Set the data down once more, in full and exactly.

Data records Block Start

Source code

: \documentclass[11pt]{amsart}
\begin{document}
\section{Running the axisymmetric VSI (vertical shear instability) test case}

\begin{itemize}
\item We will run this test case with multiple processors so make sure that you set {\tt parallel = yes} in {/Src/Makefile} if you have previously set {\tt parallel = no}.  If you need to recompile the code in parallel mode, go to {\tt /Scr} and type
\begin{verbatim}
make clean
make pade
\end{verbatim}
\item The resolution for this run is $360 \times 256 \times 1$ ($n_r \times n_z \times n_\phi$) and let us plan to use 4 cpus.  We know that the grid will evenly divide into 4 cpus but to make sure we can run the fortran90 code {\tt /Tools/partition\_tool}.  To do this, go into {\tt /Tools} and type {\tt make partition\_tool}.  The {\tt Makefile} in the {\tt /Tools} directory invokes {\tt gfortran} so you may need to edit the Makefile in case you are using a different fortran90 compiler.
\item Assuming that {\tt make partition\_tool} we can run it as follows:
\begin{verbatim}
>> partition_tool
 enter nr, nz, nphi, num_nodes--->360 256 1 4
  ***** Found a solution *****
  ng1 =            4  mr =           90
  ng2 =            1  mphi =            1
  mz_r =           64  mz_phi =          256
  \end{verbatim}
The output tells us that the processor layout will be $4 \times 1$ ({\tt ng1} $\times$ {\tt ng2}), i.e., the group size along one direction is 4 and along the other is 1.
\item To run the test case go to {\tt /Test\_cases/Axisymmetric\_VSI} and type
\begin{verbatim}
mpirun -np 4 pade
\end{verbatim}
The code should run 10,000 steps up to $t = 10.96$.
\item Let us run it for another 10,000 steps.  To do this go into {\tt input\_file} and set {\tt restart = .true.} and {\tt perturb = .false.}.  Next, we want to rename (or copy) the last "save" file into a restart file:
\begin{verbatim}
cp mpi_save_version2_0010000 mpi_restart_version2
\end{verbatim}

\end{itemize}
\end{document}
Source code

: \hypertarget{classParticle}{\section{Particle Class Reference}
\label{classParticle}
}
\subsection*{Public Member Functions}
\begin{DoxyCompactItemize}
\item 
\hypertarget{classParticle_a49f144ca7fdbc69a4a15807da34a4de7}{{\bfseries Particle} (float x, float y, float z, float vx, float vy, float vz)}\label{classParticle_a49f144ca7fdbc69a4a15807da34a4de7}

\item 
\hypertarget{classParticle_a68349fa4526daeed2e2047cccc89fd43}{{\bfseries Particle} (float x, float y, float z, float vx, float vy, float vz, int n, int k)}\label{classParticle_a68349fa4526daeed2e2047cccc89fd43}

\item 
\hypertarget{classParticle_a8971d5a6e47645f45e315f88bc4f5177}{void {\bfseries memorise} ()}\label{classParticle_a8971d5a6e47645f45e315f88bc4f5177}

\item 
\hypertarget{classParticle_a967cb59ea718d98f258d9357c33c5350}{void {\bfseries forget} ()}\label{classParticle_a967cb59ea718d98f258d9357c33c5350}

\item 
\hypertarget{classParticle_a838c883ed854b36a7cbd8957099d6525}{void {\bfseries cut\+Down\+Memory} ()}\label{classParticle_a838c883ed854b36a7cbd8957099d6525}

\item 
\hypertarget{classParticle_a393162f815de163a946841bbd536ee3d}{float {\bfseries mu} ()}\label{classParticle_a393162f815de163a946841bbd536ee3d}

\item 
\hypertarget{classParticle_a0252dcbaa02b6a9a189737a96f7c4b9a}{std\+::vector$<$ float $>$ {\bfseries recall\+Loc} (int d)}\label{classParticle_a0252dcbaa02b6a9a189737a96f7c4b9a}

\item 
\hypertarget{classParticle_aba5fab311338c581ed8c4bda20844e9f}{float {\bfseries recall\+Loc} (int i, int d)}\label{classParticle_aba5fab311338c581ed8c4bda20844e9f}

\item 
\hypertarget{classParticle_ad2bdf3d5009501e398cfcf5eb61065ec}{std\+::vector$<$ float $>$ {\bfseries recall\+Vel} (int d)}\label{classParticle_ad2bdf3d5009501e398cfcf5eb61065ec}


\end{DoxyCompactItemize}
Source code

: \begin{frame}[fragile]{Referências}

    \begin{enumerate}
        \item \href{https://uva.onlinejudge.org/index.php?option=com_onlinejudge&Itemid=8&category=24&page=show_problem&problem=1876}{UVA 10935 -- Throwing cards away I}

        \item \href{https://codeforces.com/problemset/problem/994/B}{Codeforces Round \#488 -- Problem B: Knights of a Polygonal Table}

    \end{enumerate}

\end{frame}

Data records Block End

▶ **Answer below**:
Source code

: \documentclass[11pt]{amsart}
\begin{document}
\section{Running the axisymmetric VSI (vertical shear instability) test case}

\begin{itemize}
\item We will run this test case with multiple processors so make sure that you set {\tt parallel = yes} in {/Src/Makefile} if you have previously set {\tt parallel = no}.  If you need to recompile the code in parallel mode, go to {\tt /Scr} and type
\begin{verbatim}
make clean
make pade
\end{verbatim}
\item The resolution for this run is $360 \times 256 \times 1$ ($n_r \times n_z \times n_\phi$) and let us plan to use 4 cpus.  We know that the grid will evenly divide into 4 cpus but to make sure we can run the fortran90 code {\tt /Tools/partition\_tool}.  To do this, go into {\tt /Tools} and type {\tt make partition\_tool}.  The {\tt Makefile} in the {\tt /Tools} directory invokes {\tt gfortran} so you may need to edit the Makefile in case you are using a different fortran90 compiler.
\item Assuming that {\tt make partition\_tool} we can run it as follows:
\begin{verbatim}
>> partition_tool
 enter nr, nz, nphi, num_nodes--->360 256 1 4
  ***** Found a solution *****
  ng1 =            4  mr =           90
  ng2 =            1  mphi =            1
  mz_r =           64  mz_phi =          256
  \end{verbatim}
The output tells us that the processor layout will be $4 \times 1$ ({\tt ng1} $\times$ {\tt ng2}), i.e., the group size along one direction is 4 and along the other is 1.
\item To run the test case go to {\tt /Test\_cases/Axisymmetric\_VSI} and type
\begin{verbatim}
mpirun -np 4 pade
\end{verbatim}
The code should run 10,000 steps up to $t = 10.96$.
\item Let us run it for another 10,000 steps.  To do this go into {\tt input\_file} and set {\tt restart = .true.} and {\tt perturb = .false.}.  Next, we want to rename (or copy) the last "save" file into a restart file:
\begin{verbatim}
cp mpi_save_version2_0010000 mpi_restart_version2
\end{verbatim}

\end{itemize}
\end{document}
Source code

: \hypertarget{classParticle}{\section{Particle Class Reference}
\label{classParticle}
}
\subsection*{Public Member Functions}
\begin{DoxyCompactItemize}
\item 
\hypertarget{classParticle_a49f144ca7fdbc69a4a15807da34a4de7}{{\bfseries Particle} (float x, float y, float z, float vx, float vy, float vz)}\label{classParticle_a49f144ca7fdbc69a4a15807da34a4de7}

\item 
\hypertarget{classParticle_a68349fa4526daeed2e2047cccc89fd43}{{\bfseries Particle} (float x, float y, float z, float vx, float vy, float vz, int n, int k)}\label{classParticle_a68349fa4526daeed2e2047cccc89fd43}

\item 
\hypertarget{classParticle_a8971d5a6e47645f45e315f88bc4f5177}{void {\bfseries memorise} ()}\label{classParticle_a8971d5a6e47645f45e315f88bc4f5177}

\item 
\hypertarget{classParticle_a967cb59ea718d98f258d9357c33c5350}{void {\bfseries forget} ()}\label{classParticle_a967cb59ea718d98f258d9357c33c5350}

\item 
\hypertarget{classParticle_a838c883ed854b36a7cbd8957099d6525}{void {\bfseries cut\+Down\+Memory} ()}\label{classParticle_a838c883ed854b36a7cbd8957099d6525}

\item 
\hypertarget{classParticle_a393162f815de163a946841bbd536ee3d}{float {\bfseries mu} ()}\label{classParticle_a393162f815de163a946841bbd536ee3d}

\item 
\hypertarget{classParticle_a0252dcbaa02b6a9a189737a96f7c4b9a}{std\+::vector$<$ float $>$ {\bfseries recall\+Loc} (int d)}\label{classParticle_a0252dcbaa02b6a9a189737a96f7c4b9a}

\item 
\hypertarget{classParticle_aba5fab311338c581ed8c4bda20844e9f}{float {\bfseries recall\+Loc} (int i, int d)}\label{classParticle_aba5fab311338c581ed8c4bda20844e9f}

\item 
\hypertarget{classParticle_ad2bdf3d5009501e398cfcf5eb61065ec}{std\+::vector$<$ float $>$ {\bfseries recall\+Vel} (int d)}\label{classParticle_ad2bdf3d5009501e398cfcf5eb61065ec}


\end{DoxyCompactItemize}
Source code

: \begin{frame}[fragile]{Referências}

    \begin{enumerate}
        \item \href{https://uva.onlinejudge.org/index.php?option=com_onlinejudge&Itemid=8&category=24&page=show_problem&problem=1876}{UVA 10935 -- Throwing cards away I}

        \item \href{https://codeforces.com/problemset/problem/994/B}{Codeforces Round \#488 -- Problem B: Knights of a Polygonal Table}

    \end{enumerate}

\end{frame}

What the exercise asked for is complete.